The quad SPI on some of the other STM32F4s (the F446) also lacks a maximum CS period register. The OCTOSPI peripheral does have a setting for that, so you could efficiently use that peripheral with this chip. But since you already got the boards etc. that change is moot.
With 21 MHz clock and 8us of time , you can just reliably transfer 20 bytes. That's 1 command, 3 address and 16 data bytes. Effective speed 16Mbit/s. Painful? Yes. But reading EEPROM was similar back in the day.
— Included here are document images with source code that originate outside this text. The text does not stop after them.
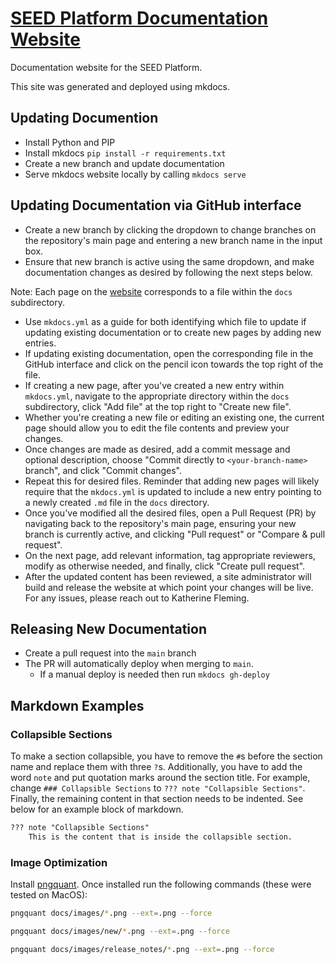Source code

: # [SEED Platform Documentation Website](https://seed-platform.org/)

Documentation website for the SEED Platform.

This site was generated and deployed using mkdocs.

## Updating Documention

* Install Python and PIP
* Install mkdocs `pip install -r requirements.txt`
* Create a new branch and update documentation
* Serve mkdocs website locally by calling `mkdocs serve`

## Updating Documentation via GitHub interface

* Create a new branch by clicking the dropdown to change branches on the repository's main page and entering a new branch name in the input box.
* Ensure that new branch is active using the same dropdown, and make documentation changes as desired by following the next steps below.

Note: Each page on the [website](https://seed-platform.org/) corresponds to a file within the `docs` subdirectory.

* Use `mkdocs.yml` as a guide for both identifying which file to update if updating existing documentation or to create new pages by adding new entries.
* If updating existing documentation, open the corresponding file in the GitHub interface and click on the pencil icon towards the top right of the file.
* If creating a new page, after you've created a new entry within `mkdocs.yml`, navigate to the appropriate directory within the `docs` subdirectory, click "Add file" at the top right to "Create new file".
* Whether you're creating a new file or editing an existing one, the current page should allow you to edit the file contents and preview your changes.
* Once changes are made as desired, add a commit message and optional description, choose "Commit directly to `<your-branch-name>` branch", and click "Commit changes".
* Repeat this for desired files. Reminder that adding new pages will likely require that the `mkdocs.yml` is updated to include a new entry pointing to a newly created `.md` file in the `docs` directory.
* Once you've modified all the desired files, open a Pull Request (PR) by navigating back to the repository's main page, ensuring your new branch is currently active, and clicking "Pull request" or "Compare & pull request".
* On the next page, add relevant information, tag appropriate reviewers, modify as otherwise needed, and finally, click "Create pull request".
* After the updated content has been reviewed, a site administrator will build and release the website at which point your changes will be live.
For any issues, please reach out to Katherine Fleming.

## Releasing New Documentation
* Create a pull request into the `main` branch
* The PR will automatically deploy when merging to `main`. 
    * If a manual deploy is needed then run `mkdocs gh-deploy`

## Markdown Examples

### Collapsible Sections
To make a section collapsible, you have to remove the `#`s before the section name and replace them with three `?`s. Additionally, you have to add the word `note` and put quotation marks around the section title. For example, change `### Collapsible Sections` to `??? note "Collapsible Sections"`. Finally, the remaining content in that section needs to be indented. See below for an example block of markdown.

```markdown
??? note "Collapsible Sections"
    This is the content that is inside the collapsible section.
```

### Image Optimization
Install [pngquant](https://lib.rs/install/pngquant). Once installed run the following commands (these were tested on MacOS):

```BASH
pngquant docs/images/*.png --ext=.png --force
```

```BASH
pngquant docs/images/new/*.png --ext=.png --force
```

```BASH
pngquant docs/images/release_notes/*.png --ext=.png --force
```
But those EEPROMs were only 64Kbit, and would transfer data with tens or hundreds of kHz..
You could perhaps contrive something together with a timer to drive CS pin high/low (incl. 50ns high), fire an IRQ with correct delay, and initiate the first 32-bits of a read/write transaction along with a DMA transfer so that the hardware can do the rest (until you receive the next interrupt). But you would also need to move in/out data for the DMA ping-pong buffers.. so that's still quite a lot of CPU work to do every 8us.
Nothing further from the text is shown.